I asked if she worried that she was starting too many songs without finishing enough. “There’s a method,” she insisted. “It will be finished when it’s finished. That’s pretty mean to the record label, but what can I do? I want to tell a cohesive story, show what I’ve seen, how my imagination has developed between Worldwide Underground and now.”

I told her about a comparison I found irresistible: Beyoncé versus Badu. Houston versus Dallas. Heavily marketed pop star versus relentlessly free spirit. Badu deflected any invitation to dis Beyoncé. But why not, I asked, at least aim to write a huge radio hit that would pay for everything: the theater, the fine-arts school, a new house for your mother? I even suggested a title: “Groovylicious.” Badu ignored me. “I don’t listen to the radio,” she said. “I should, to see what’s going on. Maybe someday I’ll be smart enough to figure it all out—how to get this money. Right now I don’t want to. I believe in what I’m doing so much I don’t want to compromise anything. I don’t feel like I have to right now. I know what you’re saying—it would make sense. I mean, I have a brand. If I really worked hard, I could make fifty million dollars by the end of next year. But I want to do it the right way. I always see my grandmothers’ faces. They wouldn’t be happy if I wasn’t happy.”

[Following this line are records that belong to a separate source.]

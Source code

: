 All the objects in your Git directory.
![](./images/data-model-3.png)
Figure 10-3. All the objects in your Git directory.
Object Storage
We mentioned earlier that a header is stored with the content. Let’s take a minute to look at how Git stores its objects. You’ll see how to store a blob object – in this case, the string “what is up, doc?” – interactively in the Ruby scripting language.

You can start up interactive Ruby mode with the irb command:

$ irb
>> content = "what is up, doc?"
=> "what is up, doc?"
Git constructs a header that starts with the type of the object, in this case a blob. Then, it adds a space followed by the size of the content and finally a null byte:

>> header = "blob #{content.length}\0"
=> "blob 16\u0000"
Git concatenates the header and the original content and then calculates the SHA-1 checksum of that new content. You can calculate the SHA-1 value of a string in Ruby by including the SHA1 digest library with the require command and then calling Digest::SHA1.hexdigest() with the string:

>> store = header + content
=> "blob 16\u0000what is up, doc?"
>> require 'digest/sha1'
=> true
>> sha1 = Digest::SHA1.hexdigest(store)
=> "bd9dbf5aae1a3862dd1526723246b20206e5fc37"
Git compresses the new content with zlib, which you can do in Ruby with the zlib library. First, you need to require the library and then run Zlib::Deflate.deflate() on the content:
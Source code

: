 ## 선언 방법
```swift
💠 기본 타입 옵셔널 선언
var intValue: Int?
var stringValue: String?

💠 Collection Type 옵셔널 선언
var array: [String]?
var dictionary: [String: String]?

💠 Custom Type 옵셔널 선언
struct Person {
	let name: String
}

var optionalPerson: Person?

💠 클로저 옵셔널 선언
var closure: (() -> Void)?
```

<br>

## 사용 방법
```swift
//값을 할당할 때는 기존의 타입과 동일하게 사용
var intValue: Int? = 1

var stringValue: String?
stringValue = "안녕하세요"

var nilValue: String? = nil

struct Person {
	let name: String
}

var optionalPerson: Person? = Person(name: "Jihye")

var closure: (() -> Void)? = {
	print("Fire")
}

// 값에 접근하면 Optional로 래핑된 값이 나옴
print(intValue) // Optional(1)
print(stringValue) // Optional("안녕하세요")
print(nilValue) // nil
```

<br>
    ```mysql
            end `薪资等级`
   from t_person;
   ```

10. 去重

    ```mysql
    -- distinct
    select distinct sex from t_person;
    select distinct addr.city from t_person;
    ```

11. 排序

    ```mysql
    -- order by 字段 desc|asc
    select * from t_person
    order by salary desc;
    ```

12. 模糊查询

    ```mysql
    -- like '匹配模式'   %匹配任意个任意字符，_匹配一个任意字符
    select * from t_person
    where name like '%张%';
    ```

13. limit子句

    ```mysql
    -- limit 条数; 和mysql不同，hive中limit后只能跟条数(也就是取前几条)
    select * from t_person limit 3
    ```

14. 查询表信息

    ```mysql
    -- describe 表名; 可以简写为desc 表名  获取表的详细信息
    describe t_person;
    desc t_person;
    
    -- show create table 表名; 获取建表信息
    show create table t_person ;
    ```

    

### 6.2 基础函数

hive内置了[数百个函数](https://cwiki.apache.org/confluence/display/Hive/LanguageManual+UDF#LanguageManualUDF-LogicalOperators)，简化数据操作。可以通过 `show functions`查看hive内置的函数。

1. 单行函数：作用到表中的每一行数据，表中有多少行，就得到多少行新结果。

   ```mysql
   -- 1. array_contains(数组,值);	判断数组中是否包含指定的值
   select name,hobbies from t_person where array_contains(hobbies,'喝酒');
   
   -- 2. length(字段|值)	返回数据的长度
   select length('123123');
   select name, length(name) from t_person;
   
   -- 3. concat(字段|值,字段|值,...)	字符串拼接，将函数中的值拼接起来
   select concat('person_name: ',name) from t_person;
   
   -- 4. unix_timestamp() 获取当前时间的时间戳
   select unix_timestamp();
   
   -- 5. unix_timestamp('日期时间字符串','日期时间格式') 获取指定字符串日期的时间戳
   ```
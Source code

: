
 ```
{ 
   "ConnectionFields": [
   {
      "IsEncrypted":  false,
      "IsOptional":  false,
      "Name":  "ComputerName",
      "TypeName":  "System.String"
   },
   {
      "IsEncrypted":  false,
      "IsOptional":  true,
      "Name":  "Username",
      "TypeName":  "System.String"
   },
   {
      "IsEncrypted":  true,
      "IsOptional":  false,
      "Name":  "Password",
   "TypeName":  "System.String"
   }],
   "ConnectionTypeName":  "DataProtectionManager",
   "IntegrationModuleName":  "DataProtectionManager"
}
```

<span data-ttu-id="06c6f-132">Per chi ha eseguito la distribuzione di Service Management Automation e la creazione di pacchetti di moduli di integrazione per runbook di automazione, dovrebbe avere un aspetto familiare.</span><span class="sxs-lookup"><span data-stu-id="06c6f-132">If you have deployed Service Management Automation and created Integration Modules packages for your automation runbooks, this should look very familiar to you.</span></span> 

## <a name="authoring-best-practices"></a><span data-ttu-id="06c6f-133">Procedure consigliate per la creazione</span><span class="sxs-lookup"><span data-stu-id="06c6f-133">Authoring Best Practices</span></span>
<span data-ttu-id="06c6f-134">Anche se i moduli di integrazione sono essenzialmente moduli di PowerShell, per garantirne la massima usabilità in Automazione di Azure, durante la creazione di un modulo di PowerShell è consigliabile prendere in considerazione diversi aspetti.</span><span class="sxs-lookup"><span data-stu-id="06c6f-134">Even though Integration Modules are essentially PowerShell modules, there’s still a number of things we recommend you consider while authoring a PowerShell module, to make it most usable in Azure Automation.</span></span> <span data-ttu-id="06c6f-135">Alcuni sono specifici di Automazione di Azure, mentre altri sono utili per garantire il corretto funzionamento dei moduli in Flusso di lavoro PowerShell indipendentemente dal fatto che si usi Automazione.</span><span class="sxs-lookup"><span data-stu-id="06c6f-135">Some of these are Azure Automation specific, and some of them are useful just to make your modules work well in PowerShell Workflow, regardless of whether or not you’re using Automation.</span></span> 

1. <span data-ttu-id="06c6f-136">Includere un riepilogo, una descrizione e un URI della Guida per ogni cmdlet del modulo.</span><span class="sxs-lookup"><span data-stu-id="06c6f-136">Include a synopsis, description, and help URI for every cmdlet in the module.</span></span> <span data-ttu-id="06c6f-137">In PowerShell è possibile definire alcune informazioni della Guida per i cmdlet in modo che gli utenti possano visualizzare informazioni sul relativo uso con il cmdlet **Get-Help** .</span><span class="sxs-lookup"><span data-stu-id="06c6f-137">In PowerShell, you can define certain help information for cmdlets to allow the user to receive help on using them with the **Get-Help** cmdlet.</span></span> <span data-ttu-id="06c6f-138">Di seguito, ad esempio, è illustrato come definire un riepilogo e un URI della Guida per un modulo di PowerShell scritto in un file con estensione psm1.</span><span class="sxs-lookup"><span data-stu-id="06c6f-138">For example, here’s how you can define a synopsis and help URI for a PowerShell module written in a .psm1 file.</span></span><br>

It was dinnertime and getting late, but Badu burned me a couple of CDs’ worth of music she’d been listening to lately, each one full of obscure seventies soul and funk by musicians like the Sylvers, Parliament, and Gary Bartz, whose “Music Is My Sanctuary,” from 1977, with its unpredictable jazz-soul sound and mystical lyrics, is clearly a great-uncle of some of Badu’s own creations. We went downstairs, and Puma, who had been playing with Ysheka, squealed when she saw her mother and ran into her arms. It was almost time for Seven’s tae kwon do lesson just around the corner, and Badu was set to take him there. They would ride on skateboards. She would come back to the studio later that night, write and demo three new songs, and quit at about five in the morning.